--- Data in this exercise ---

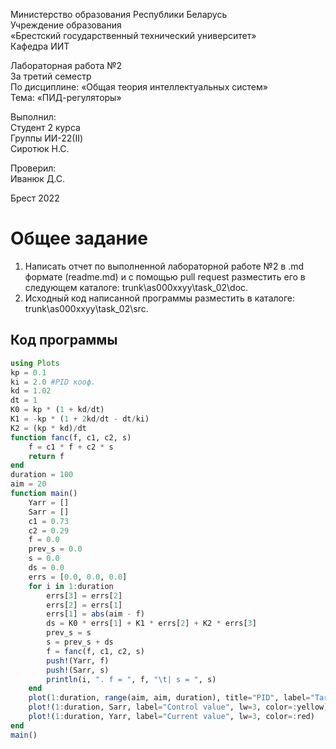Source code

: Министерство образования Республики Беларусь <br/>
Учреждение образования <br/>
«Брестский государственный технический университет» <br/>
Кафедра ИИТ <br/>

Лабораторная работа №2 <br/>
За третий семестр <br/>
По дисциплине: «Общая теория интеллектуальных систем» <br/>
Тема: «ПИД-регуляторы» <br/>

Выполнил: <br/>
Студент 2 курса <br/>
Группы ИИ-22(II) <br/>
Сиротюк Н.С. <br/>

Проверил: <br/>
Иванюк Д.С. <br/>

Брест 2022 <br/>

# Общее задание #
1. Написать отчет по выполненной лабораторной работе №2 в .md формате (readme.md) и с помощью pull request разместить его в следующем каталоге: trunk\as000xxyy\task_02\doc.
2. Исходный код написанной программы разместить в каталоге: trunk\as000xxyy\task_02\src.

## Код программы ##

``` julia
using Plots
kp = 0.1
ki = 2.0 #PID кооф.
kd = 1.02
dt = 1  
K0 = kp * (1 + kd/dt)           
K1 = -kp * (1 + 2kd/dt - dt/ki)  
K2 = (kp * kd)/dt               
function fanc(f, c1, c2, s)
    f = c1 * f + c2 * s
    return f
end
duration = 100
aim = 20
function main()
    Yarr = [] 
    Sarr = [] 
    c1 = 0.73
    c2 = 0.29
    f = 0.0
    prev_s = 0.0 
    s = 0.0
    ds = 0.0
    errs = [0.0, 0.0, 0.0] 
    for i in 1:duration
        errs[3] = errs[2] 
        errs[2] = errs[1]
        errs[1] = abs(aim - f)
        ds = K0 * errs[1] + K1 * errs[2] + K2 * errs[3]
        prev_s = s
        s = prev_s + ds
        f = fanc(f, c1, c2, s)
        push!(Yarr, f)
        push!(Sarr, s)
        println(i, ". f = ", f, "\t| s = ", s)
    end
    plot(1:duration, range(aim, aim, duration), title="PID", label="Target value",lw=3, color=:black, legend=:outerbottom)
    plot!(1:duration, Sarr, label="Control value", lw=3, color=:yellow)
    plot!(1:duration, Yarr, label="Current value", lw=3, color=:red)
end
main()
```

---

Exercise: Before answering, count every line of the data that holds the word "Sarr"; the reply is that number only.

Answer to the problem: 3